Mateo 17:16 “Y lo traje a tus discípulos y ellos no pudieron curarlo…”
El niño había nacido bien de salud, con todas sus facultades funcionando correctamente. Había ido a la escuela en sus primeros años. Era el amor de sus padres. Ambos lo amaban y lo mimaban con mucha ternura y amor.
Pero de pronto todo cambió. No sabemos qué fue lo que sucedió en su casa o su entorno pero sus vidas dieron un vuelco inesperado. Fue como caer en un precipicio sin fin y la caída había sido como en bucle indetenible. El niño no volvió a ser el mismo. Una fuerza extraña y poderosa se había adueñado de su cuerpo y su voluntad. Unas veces lo echaba en el agua y otras en el fuego, amenazando con acabar con su tierna vida.
Ahora el padre lo lleva a los discípulos de Jesus creyendo lo que todos creen: que así como es el Maestro son los alumnos.
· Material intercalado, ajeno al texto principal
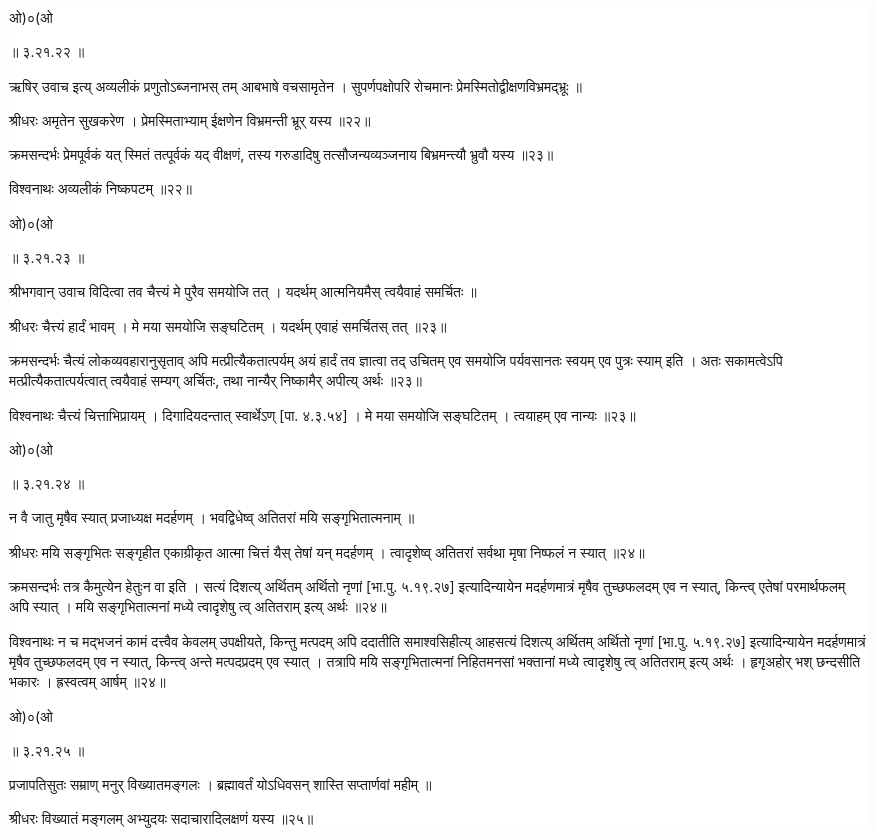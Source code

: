  ओ)०(ओ

॥ ३.२१.२२ ॥

ऋषिर् उवाच
इत्य् अव्यलीकं प्रणुतोऽब्जनाभस्
तम् आबभाषे वचसामृतेन ।
सुपर्णपक्षोपरि रोचमानः
प्रेमस्मितोद्वीक्षणविभ्रमद्भ्रूः ॥

श्रीधरः  अमृतेन सुखकरेण । प्रेमस्मिताभ्याम् ईक्षणेन विभ्रमन्ती भ्रूर् यस्य ॥२२॥

क्रमसन्दर्भः  प्रेमपूर्वकं यत् स्मितं तत्पूर्वकं यद् वीक्षणं, तस्य गरुडादिषु तत्सौजन्यव्यञ्जनाय बिभ्रमन्त्यौ भ्रुवौ यस्य ॥२३॥

विश्वनाथः  अव्यलीकं निष्कपटम् ॥२२॥

 ओ)०(ओ

॥ ३.२१.२३ ॥

श्रीभगवान् उवाच
विदित्वा तव चैत्त्यं मे पुरैव समयोजि तत् ।
यदर्थम् आत्मनियमैस् त्वयैवाहं समर्चितः ॥

श्रीधरः  चैत्त्यं हार्दं भावम् । मे मया समयोजि सङ्घटितम् । यदर्थम् एवाहं समर्चितस् तत् ॥२३॥

क्रमसन्दर्भः  चैत्यं लोकव्यवहारानुसृताव् अपि मत्प्रीत्यैकतात्पर्यम् अयं हार्दं तव ज्ञात्वा तद् उचितम् एव समयोजि पर्यवसानतः स्वयम् एव पुत्रः स्याम् इति । अतः सकामत्वेऽपि मत्प्रीत्यैकतात्पर्यत्वात् त्वयैवाहं सम्यग् अर्चितः, तथा नान्यैर् निष्कामैर् अपीत्य् अर्थः ॥२३॥

विश्वनाथः  चैत्त्यं चित्ताभिप्रायम् । दिगादियदन्तात् स्वार्थेऽण् [पा. ४.३.५४] । मे मया समयोजि सङ्घटितम् । त्वयाहम् एव नान्यः ॥२३॥

 ओ)०(ओ

॥ ३.२१.२४ ॥

न वै जातु मृषैव स्यात् प्रजाध्यक्ष मदर्हणम् ।
भवद्विधेष्व् अतितरां मयि सङ्गृभितात्मनाम् ॥

श्रीधरः  मयि सङ्गृभितः सङ्गृहीत एकाग्रीकृत आत्मा चित्तं यैस् तेषां यन् मदर्हणम् । त्वादृशेष्व् अतितरां सर्वथा मृषा निष्फलं न स्यात् ॥२४॥

क्रमसन्दर्भः  तत्र कैमुत्येन हेतुःन वा इति । सत्यं दिशत्य् अर्थितम् अर्थितो नृणां [भा.पु. ५.१९.२७] इत्यादिन्यायेन मदर्हणमात्रं मृषैव तुच्छफलदम् एव न स्यात्, किन्त्व् एतेषां परमार्थफलम् अपि स्यात् । मयि सङ्गृभितात्मनां मध्ये त्वादृशेषु त्व् अतितराम् इत्य् अर्थः ॥२४॥

विश्वनाथः  न च मद्भजनं कामं दत्त्वैव केवलम् उपक्षीयते, किन्तु मत्पदम् अपि ददातीति समाश्वसिहीत्य् आहसत्यं दिशत्य् अर्थितम् अर्थितो नृणां [भा.पु. ५.१९.२७] इत्यादिन्यायेन मदर्हणमात्रं मृषैव तुच्छफलदम् एव न स्यात्, किन्त्व् अन्ते मत्पदप्रदम् एव स्यात् । तत्रापि मयि सङ्गृभितात्मनां निहितमनसां भक्तानां मध्ये त्वादृशेषु त्व् अतितराम् इत्य् अर्थः । हृगृअहोर् भश् छन्दसीति भकारः । ह्रस्वत्वम् आर्षम् ॥२४॥

 ओ)०(ओ

॥ ३.२१.२५ ॥

प्रजापतिसुतः सम्राण् मनुर् विख्यातमङ्गलः ।
ब्रह्मावर्तं योऽधिवसन् शास्ति सप्तार्णवां महीम् ॥

श्रीधरः  विख्यातं मङ्गलम् अभ्युदयः सदाचारादिलक्षणं यस्य ॥२५॥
Lo lleva para que lo sanen, para que hagan con su hijo lo que ningún médico ha podido hacer. Este hombre indudablemente ha seguido de cerca las acciones del Maestro que ha venido de Galilea rodeado siempre de personas enfermas, tullidas, endemoniadas y de toda clase de males las cuales, al contacto de sus manos o sus palabras, han quedado liberadas y sanadas de todas sus dolencias.
Los discípulos rodean al niño. Me parece verlos analizando el problema. Estudiando sus manuales sobre ministración de espíritus inmundos, como echar fuera demonios, qué palabras utilizar para que ese poder sobrenatural que provoca la epilepsia abandone ese cuerpecito. Comparan, observan e intercambian opiniones. Quizá más de alguno consultó con sus maestros de teología farisaica el mejor método para sanar a aquella criatura estorbada por el espíritu malo.
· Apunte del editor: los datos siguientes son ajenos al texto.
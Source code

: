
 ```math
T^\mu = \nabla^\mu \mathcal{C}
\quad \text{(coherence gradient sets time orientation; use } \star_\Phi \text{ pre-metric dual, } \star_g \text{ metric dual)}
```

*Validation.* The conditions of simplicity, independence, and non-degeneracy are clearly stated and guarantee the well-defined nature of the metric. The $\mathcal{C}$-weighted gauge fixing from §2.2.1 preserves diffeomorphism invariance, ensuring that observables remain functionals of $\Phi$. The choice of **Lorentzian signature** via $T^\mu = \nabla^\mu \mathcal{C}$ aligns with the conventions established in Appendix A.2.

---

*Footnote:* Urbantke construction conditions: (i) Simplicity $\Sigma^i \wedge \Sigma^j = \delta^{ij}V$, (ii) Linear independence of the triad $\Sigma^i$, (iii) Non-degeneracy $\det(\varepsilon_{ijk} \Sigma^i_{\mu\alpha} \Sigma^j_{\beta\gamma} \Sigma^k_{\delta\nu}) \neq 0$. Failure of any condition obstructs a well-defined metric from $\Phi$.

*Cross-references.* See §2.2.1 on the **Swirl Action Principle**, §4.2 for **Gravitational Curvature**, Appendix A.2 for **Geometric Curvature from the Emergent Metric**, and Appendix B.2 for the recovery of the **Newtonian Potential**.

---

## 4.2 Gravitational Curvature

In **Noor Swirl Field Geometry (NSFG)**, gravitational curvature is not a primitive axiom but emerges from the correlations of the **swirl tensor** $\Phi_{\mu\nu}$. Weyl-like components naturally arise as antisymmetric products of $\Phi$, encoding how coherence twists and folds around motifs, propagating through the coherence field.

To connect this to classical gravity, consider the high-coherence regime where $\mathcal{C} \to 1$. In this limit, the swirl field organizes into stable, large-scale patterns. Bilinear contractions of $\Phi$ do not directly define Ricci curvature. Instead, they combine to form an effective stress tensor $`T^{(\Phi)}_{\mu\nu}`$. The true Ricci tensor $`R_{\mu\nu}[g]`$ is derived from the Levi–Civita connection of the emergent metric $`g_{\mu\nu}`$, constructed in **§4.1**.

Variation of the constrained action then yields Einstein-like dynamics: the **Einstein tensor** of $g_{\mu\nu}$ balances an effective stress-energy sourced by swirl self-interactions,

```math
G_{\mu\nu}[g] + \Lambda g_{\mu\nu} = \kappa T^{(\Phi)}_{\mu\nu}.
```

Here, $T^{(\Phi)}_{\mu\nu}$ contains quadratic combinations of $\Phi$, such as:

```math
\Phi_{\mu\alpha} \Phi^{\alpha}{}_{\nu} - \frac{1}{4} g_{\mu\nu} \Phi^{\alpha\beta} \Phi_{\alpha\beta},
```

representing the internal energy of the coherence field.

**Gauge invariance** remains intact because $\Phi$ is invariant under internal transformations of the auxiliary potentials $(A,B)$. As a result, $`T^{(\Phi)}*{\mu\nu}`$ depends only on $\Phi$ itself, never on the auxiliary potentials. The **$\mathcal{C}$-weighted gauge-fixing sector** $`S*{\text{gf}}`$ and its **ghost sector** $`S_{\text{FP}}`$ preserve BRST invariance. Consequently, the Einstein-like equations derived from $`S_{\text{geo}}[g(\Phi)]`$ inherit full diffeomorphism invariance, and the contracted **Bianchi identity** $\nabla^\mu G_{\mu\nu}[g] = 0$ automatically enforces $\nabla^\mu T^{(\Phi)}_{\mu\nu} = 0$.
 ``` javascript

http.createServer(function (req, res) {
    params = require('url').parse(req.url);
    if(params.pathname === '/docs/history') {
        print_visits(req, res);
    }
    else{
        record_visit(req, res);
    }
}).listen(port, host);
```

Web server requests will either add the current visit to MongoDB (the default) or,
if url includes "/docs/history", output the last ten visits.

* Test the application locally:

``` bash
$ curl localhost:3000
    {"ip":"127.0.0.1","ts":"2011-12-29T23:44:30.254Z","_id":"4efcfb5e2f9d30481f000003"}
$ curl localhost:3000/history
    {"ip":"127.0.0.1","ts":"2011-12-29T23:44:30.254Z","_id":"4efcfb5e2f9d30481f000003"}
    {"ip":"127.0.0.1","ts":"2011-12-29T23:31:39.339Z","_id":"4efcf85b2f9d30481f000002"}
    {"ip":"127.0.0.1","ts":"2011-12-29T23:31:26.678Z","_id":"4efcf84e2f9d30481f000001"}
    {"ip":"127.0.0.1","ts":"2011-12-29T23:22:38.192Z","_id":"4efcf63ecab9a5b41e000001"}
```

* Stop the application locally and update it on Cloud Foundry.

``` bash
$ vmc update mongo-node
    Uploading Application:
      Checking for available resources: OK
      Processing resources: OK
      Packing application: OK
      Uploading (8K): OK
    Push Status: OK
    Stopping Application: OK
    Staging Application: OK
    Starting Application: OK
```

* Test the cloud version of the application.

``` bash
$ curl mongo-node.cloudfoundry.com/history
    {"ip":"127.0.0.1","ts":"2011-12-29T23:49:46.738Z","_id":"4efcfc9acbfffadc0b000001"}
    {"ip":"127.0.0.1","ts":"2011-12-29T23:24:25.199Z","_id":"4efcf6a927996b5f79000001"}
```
Sus métodos no funcionaron. Nada pudieron hacer ante el cuadro que ellos habían visto que con qué facilidad el Maestro sanaba y liberaba. Algo les hacía falta y no sabían qué era. Mientras, Jesus viene del Monte donde se transfiguró delante de otros amigos y ahora ha venido al momento exacto en donde el padre, preocupado por el fracaso de sus alumnos y ante la angustia de regresar a su casa en donde lo espera su esposa con su hijo sano, piensa qué le dirá ante la situación que no se pudo arreglar.
Cuando ve llegar a Jesus, desesperado, como jugando su última carta, se arrodilla y clama con todo su corazón por la sanidad de su hijito. Y sucede el milagro. Jesus reprende al demonio y el niño queda sano, robusto y vigoroso en brazos del afligido padre. Todo ha terminado bien. El problema se resolvió y ahora el gozo ha vuelto a ser parte de esa familia que tanto había sufrido.
Pero, ¿qué lección sacamos de aquí?
Como los discípulos, nosotros los pastores o líderes tampoco tenemos el poder de solucionar los problemas de aquellos que nos buscan para que les ayudemos. Y la verdad es que nos cuesta reconocer que no somos Jesus, solamente somos sus mayordomos, pero que el Poder para solucionar cualquier problema incluyendo los nuestros, es Jesus. Somos tan petulantes que engañamos a nuestros hermanos y amigos diciéndoles que “vamos a orar” para que el Señor resuelva su situación y en cuanto nos despedimos se nos olvida lo que hemos ofrecido.
Sin embargo las personas se van de regreso a sus casas con la confianza de que cumpliremos lo que ofrecimos. Ellos, inocentemente, al igual que nosotros algunas veces cuando pedimos oración, nos vamos con la fe y la esperanza que alguien estará intercediendo por nuestra necesidad. Pero, ¿es cierto que están intercediendo? ¿Es cierto que estarán orando por nosotros hasta que el Señor responda las oraciones? Muy pocas veces nos preguntan después de algún tiempo: “¿Respondió el Señor?”, “¿Arregló su problema?”
Pero algo más importante: ¿Lo preguntamos nosotros? ¿Nos interesamos en saber si aquella persona que con angustia se acercó a nosotros para pedirnos intercesión le dimos seguimiento a su necesidad? Es cierto, no podemos hacer nada por arreglar algunas situaciones que se escapan de nuestro poder, pero sí podemos estar al tanto de quienes nos piden que oremos por ellos y hacerles saber que estamos interesados por el resultado.
Ya en privado, los discípulos se acercaron a Jesus y le preguntaron: “¿Por qué nosotros no pudimos?” Sencillamente porque no tuvieron fe. Su teología pudo más que la sencillez de la fe que Jesus quiere que tengamos. Solo con la fe de Jesus podremos ayudar a nuestro prójimo.